Make a word-for-word copy of the entries below from their first line through the line with "Definition at line 62 of file agents.\+py.", and add nothing.

____ GIVEN DATA

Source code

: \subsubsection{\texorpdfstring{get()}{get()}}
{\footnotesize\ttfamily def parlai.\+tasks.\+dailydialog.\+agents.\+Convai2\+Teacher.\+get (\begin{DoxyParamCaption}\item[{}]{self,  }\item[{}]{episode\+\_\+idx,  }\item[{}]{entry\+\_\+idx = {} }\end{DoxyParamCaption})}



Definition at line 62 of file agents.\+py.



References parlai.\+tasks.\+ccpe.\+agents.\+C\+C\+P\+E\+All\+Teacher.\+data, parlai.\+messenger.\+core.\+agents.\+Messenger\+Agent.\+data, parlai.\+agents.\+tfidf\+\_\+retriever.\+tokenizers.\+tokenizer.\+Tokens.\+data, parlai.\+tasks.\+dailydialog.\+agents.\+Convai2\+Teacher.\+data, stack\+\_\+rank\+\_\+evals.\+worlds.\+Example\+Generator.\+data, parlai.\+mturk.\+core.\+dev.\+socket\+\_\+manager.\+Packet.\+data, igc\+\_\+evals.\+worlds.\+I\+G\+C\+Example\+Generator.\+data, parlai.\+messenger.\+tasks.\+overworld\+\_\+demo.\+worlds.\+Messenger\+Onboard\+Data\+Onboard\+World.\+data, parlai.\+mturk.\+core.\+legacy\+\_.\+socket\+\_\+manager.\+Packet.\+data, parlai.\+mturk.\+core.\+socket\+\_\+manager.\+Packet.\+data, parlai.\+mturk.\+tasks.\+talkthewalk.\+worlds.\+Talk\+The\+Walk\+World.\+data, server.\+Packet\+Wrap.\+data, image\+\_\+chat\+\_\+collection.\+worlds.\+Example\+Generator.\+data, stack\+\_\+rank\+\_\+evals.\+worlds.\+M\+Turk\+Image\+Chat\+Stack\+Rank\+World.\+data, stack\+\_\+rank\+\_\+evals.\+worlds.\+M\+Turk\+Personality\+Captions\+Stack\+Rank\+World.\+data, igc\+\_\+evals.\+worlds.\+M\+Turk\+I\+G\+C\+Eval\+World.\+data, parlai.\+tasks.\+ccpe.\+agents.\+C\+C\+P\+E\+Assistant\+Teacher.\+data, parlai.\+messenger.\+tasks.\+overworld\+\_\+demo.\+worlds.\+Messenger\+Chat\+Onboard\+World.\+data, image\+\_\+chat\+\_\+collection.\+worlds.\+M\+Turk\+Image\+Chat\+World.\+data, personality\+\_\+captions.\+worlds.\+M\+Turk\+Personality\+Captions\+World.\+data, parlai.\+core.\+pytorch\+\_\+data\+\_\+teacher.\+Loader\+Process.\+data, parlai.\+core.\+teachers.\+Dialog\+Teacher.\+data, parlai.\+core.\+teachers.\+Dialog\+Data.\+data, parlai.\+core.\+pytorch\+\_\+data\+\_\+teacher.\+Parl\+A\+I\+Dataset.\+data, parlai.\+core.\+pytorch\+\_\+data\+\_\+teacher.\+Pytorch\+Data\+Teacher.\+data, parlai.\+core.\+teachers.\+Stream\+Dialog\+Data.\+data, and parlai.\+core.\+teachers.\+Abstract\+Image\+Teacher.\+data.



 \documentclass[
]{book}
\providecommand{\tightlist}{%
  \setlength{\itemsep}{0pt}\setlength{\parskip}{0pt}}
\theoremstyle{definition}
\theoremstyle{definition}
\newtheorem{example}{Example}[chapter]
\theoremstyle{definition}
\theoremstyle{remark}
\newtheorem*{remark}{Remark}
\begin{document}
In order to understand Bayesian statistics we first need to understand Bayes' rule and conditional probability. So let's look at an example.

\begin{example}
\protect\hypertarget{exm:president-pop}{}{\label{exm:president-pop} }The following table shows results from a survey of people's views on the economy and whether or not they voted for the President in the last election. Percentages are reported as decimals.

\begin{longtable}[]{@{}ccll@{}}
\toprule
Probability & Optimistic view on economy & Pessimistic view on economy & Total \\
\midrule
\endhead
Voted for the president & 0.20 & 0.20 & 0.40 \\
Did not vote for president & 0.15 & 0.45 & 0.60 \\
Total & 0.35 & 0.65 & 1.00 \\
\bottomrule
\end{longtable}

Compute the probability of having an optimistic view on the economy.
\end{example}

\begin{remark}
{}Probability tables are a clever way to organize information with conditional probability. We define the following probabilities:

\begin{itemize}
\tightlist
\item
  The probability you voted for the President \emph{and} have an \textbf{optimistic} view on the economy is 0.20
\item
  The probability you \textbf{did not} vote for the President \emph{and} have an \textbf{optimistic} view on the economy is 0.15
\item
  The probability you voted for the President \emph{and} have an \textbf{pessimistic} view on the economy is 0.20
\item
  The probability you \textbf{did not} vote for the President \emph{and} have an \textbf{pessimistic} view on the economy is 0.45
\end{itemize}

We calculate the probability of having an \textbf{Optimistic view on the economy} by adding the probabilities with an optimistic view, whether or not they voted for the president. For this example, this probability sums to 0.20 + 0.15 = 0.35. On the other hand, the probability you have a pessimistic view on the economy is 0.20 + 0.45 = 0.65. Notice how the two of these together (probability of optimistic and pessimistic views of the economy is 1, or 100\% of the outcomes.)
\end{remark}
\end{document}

________

* **EXERCISE OUTPUT**:
Source code

: \subsubsection{\texorpdfstring{get()}{get()}}
{\footnotesize\ttfamily def parlai.\+tasks.\+dailydialog.\+agents.\+Convai2\+Teacher.\+get (\begin{DoxyParamCaption}\item[{}]{self,  }\item[{}]{episode\+\_\+idx,  }\item[{}]{entry\+\_\+idx = {} }\end{DoxyParamCaption})}



Definition at line 62 of file agents.\+py.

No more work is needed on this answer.